The slightly iridescent serpent, pictured above, was discovered in the Indonesian section of the island of Borneo (map of Indonesia), the international conservation organization WWF announced today. A WWF team found the snake during a 2003 survey of the island's reptile diversity.

"I put the reddish-brown snake in a dark bucket," Mark Auliya, a German reptile expert and WWF consultant, said in a press release. "When I retrieved it a few minutes later, it was almost entirely white."

Auliya found the 1.6-foot-long (0.5-meter-long) snake in wetlands and swamps near the Kapuas River in Borneo's Betung Kerihun National Park. His team named it the Kapuas mud snake, and the scientists believe it exists only in the river's drainage areas.

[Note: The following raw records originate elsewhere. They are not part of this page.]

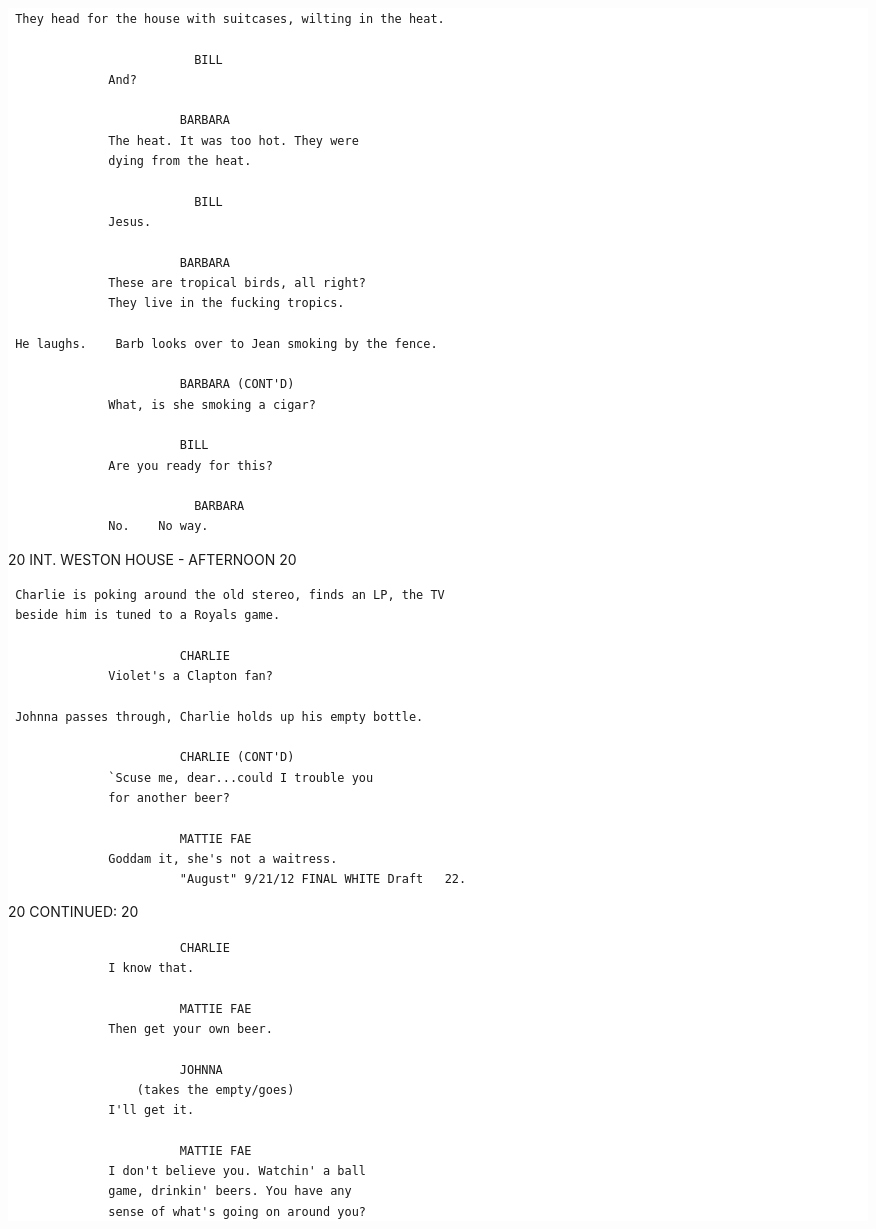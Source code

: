      They head for the house with suitcases, wilting in the heat.

                              BILL
                  And?

                            BARBARA
                  The heat. It was too hot. They were
                  dying from the heat.

                              BILL
                  Jesus.

                            BARBARA
                  These are tropical birds, all right?
                  They live in the fucking tropics.

     He laughs.    Barb looks over to Jean smoking by the fence.

                            BARBARA (CONT'D)
                  What, is she smoking a cigar?

                            BILL
                  Are you ready for this?

                              BARBARA
                  No.    No way.


20   INT. WESTON HOUSE - AFTERNOON                                  20

     Charlie is poking around the old stereo, finds an LP, the TV
     beside him is tuned to a Royals game.

                            CHARLIE
                  Violet's a Clapton fan?

     Johnna passes through, Charlie holds up his empty bottle.

                            CHARLIE (CONT'D)
                  `Scuse me, dear...could I trouble you
                  for another beer?

                            MATTIE FAE
                  Goddam it, she's not a waitress.
                            "August" 9/21/12 FINAL WHITE Draft   22.
20   CONTINUED:                                                   20

                            CHARLIE
                  I know that.

                            MATTIE FAE
                  Then get your own beer.

                            JOHNNA
                      (takes the empty/goes)
                  I'll get it.

                            MATTIE FAE
                  I don't believe you. Watchin' a ball
                  game, drinkin' beers. You have any
                  sense of what's going on around you?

"The discovery of the 'chameleon' snake exposes one of nature's best kept secrets deep in the heart of Borneo," WWF's Stuart Chapman said in a press release. "Its ability to change color has kept it hidden from science until now. I guess it just picked the wrong color that day."

A handful of other reptiles are known to be able to rapidly change their pigmentation (photo: chameleon color change), and the trait has been documented as a defense mechanism in some snakes. The researchers don't yet know how or why the new snake species makes the change, but they speculate it could be a warning behavior.